Dataset entries:
□ □ □ □

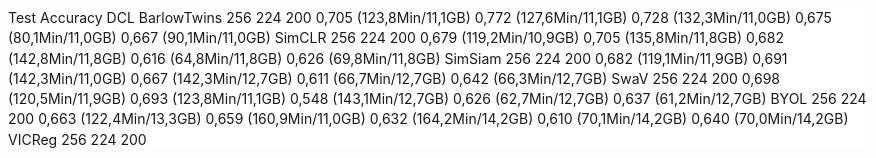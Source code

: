 <th>Test Accuracy DCL</th>
</tr>
</thead>
<tbody>
<tr>
<td>BarlowTwins</td>
<td>256</td>
<td>224</td>
<td>200</td>
<td>0,705 (123,8Min/11,1GB)</td>
<td>0,772 (127,6Min/11,1GB)</td>
<td>0,728 (132,3Min/11,0GB)</td>
<td>0,675 (80,1Min/11,0GB)</td>
<td>0,667 (90,1Min/11,0GB)</td>
</tr>
<tr>
<td>SimCLR</td>
<td>256</td>
<td>224</td>
<td>200</td>
<td>0,679 (119,2Min/10,9GB)</td>
<td>0,705 (135,8Min/11,8GB)</td>
<td>0,682 (142,8Min/11,8GB)</td>
<td>0,616 (64,8Min/11,8GB)</td>
<td>0,626 (69,8Min/11,8GB)</td>
</tr>
<tr>
<td>SimSiam</td>
<td>256</td>
<td>224</td>
<td>200</td>
<td>0,682 (119,1Min/11,9GB)</td>
<td>0,691 (142,3Min/11,0GB)</td>
<td>0,667 (142,3Min/12,7GB)</td>
<td>0,611 (66,7Min/12,7GB)</td>
<td>0,642 (66,3Min/12,7GB)</td>
</tr>
<tr>
<td>SwaV</td>
<td>256</td>
<td>224</td>
<td>200</td>
<td>0,698 (120,5Min/11,9GB)</td>
<td>0,693 (123,8Min/11,1GB)</td>
<td>0,548 (143,1Min/12,7GB)</td>
<td>0,626 (62,7Min/12,7GB)</td>
<td>0,637 (61,2Min/12,7GB)</td>
</tr>
<tr>
<td>BYOL</td>
<td>256</td>
<td>224</td>
<td>200</td>
<td>0,663 (122,4Min/13,3GB)</td>
<td>0,659 (160,9Min/11,0GB)</td>
<td>0,632 (164,2Min/14,2GB)</td>
<td>0,610 (70,1Min/14,2GB)</td>
<td>0,640 (70,0Min/14,2GB)</td>
</tr>
<tr>
<td>VICReg</td>
<td>256</td>
<td>224</td>
<td>200</td>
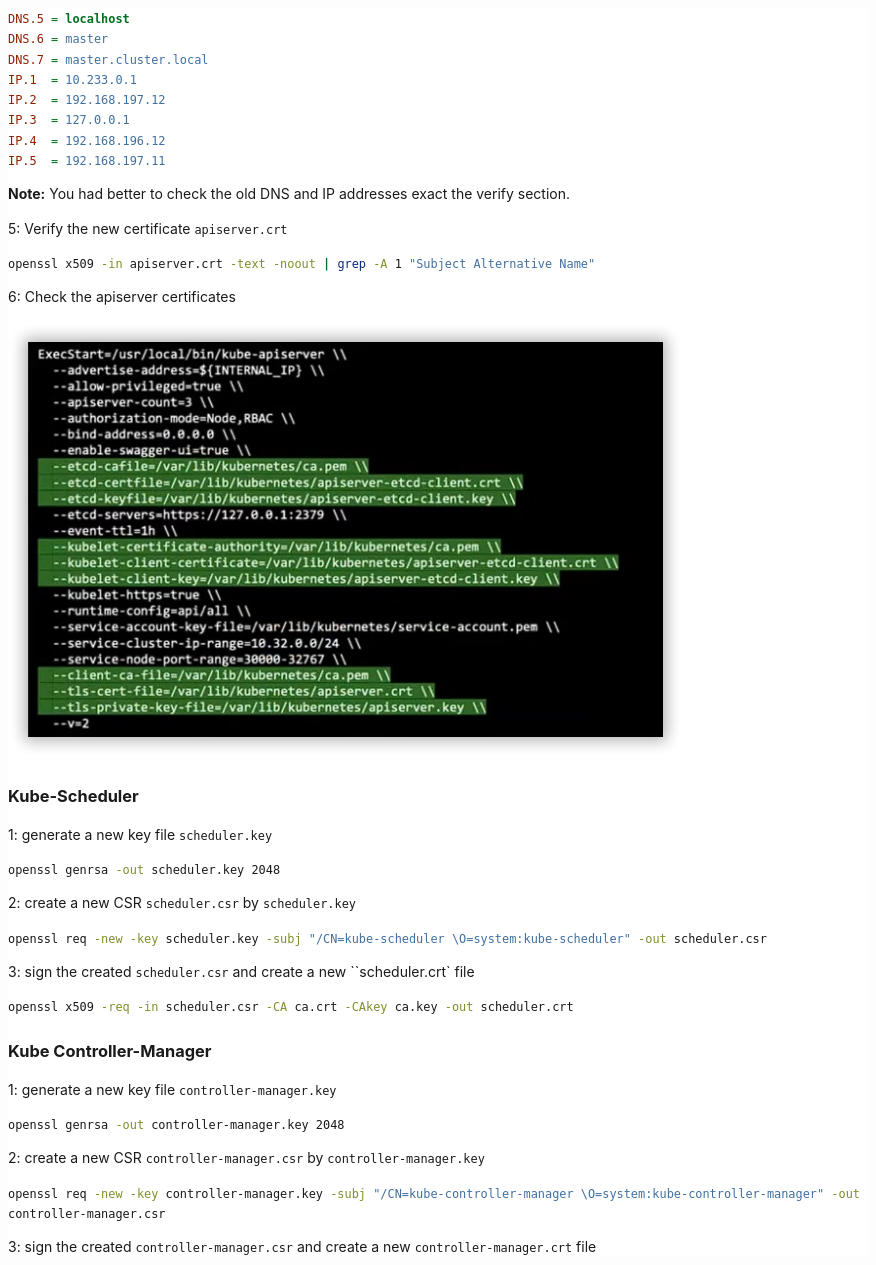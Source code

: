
 ```ini
DNS.5 = localhost
DNS.6 = master
DNS.7 = master.cluster.local
IP.1  = 10.233.0.1
IP.2  = 192.168.197.12
IP.3  = 127.0.0.1
IP.4  = 192.168.196.12
IP.5  = 192.168.197.11
```

**Note:** You had better to check the old DNS and IP addresses exact the verify section.

5: Verify the new certificate `apiserver.crt`

```bash
openssl x509 -in apiserver.crt -text -noout | grep -A 1 "Subject Alternative Name"
```

6: Check the apiserver certificates

![kube-api-server-certs-conf]

### Kube-Scheduler

1: generate a new key file `scheduler.key`

```bash
openssl genrsa -out scheduler.key 2048
```

2: create a new CSR `scheduler.csr` by `scheduler.key`

```bash
openssl req -new -key scheduler.key -subj "/CN=kube-scheduler \O=system:kube-scheduler" -out scheduler.csr
```

3: sign the created `scheduler.csr` and create a new ``scheduler.crt` file

```bash
openssl x509 -req -in scheduler.csr -CA ca.crt -CAkey ca.key -out scheduler.crt
```

### Kube Controller-Manager

1: generate a new key file `controller-manager.key`

```bash
openssl genrsa -out controller-manager.key 2048
```

2: create a new CSR `controller-manager.csr` by `controller-manager.key`

```bash
openssl req -new -key controller-manager.key -subj "/CN=kube-controller-manager \O=system:kube-controller-manager" -out controller-manager.csr
```

3: sign the created `controller-manager.csr` and create a new `controller-manager.crt` file


[authentication types]: https://kubernetes.io/docs/reference/access-authn-authz/authentication/
[kube-api-server-certs-conf]: ../../../../assets/kuber/kinpic/S07-security-kube-api-server-certs.png
[kubelet-nodes-certs]: ../../../../assets/kuber/kinpic/S07-security-kubelet-certs.png
[CertificateSigningRequest]: https://kubernetes.io/docs/reference/access-authn-authz/certificate-signing-requests/
[cert-manager]: https://cert-manager.io/
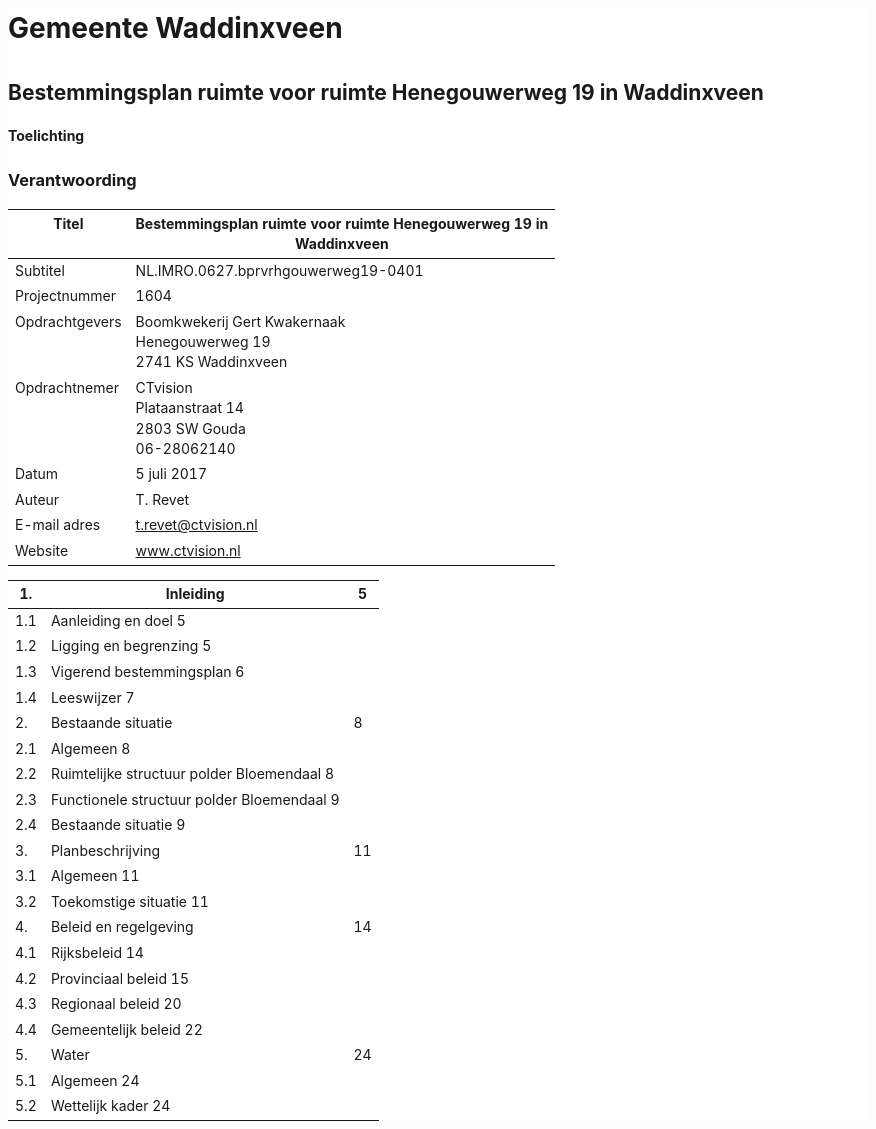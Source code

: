 # **Gemeente Waddinxveen**

## **Bestemmingsplan ruimte voor ruimte Henegouwerweg 19 in Waddinxveen**

**Toelichting**

### **Verantwoording**

| Titel          | Bestemmingsplan ruimte voor ruimte Henegouwerweg 19 in<br>Waddinxveen   |
|----------------|-------------------------------------------------------------------------|
| Subtitel       | NL.IMRO.0627.bprvrhgouwerweg19-0401                                     |
| Projectnummer  | 1604                                                                    |
| Opdrachtgevers | Boomkwekerij Gert Kwakernaak<br>Henegouwerweg 19<br>2741 KS Waddinxveen |
| Opdrachtnemer  | CTvision<br>Plataanstraat 14<br>2803 SW Gouda<br>06-28062140            |
| Datum          | 5 juli 2017                                                             |
| Auteur         | T. Revet                                                                |
| E-mail adres   | t.revet@ctvision.nl                                                     |
| Website        | www.ctvision.nl                                                         |

| 1.  | Inleiding<br>                               | 5  |
|-----|---------------------------------------------|----|
| 1.1 | Aanleiding en doel 5                        |    |
| 1.2 | Ligging en begrenzing  5                    |    |
| 1.3 | Vigerend bestemmingsplan 6                  |    |
| 1.4 | Leeswijzer 7                                |    |
| 2.  | Bestaande situatie                          | 8  |
| 2.1 | Algemeen 8                                  |    |
| 2.2 | Ruimtelijke structuur polder Bloemendaal  8 |    |
| 2.3 | Functionele structuur polder Bloemendaal 9  |    |
| 2.4 | Bestaande situatie 9                        |    |
| 3.  | Planbeschrijving<br>                        | 11 |
| 3.1 | Algemeen 11                                 |    |
| 3.2 | Toekomstige situatie  11                    |    |
| 4.  | Beleid en regelgeving                       | 14 |
| 4.1 | Rijksbeleid 14                              |    |
| 4.2 | Provinciaal beleid  15                      |    |
| 4.3 | Regionaal beleid  20                        |    |
| 4.4 | Gemeentelijk beleid 22                      |    |
| 5.  | Water                                       | 24 |
| 5.1 | Algemeen 24                                 |    |
| 5.2 | Wettelijk kader 24                          |    |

□ □ □ □

Only the lines above starting with the one with "## **Bestemmingsplan ruimte" and going through the one with "CTvision<br>Plataanstraat 14<br>2803 SW" are to be copied, word for word and with both ends kept.

## **Bestemmingsplan ruimte voor ruimte Henegouwerweg 19 in Waddinxveen**

**Toelichting**

### **Verantwoording**

| Titel          | Bestemmingsplan ruimte voor ruimte Henegouwerweg 19 in<br>Waddinxveen   |
|----------------|-------------------------------------------------------------------------|
| Subtitel       | NL.IMRO.0627.bprvrhgouwerweg19-0401                                     |
| Projectnummer  | 1604                                                                    |
| Opdrachtgevers | Boomkwekerij Gert Kwakernaak<br>Henegouwerweg 19<br>2741 KS Waddinxveen |
| Opdrachtnemer  | CTvision<br>Plataanstraat 14<br>2803 SW Gouda<br>06-28062140            |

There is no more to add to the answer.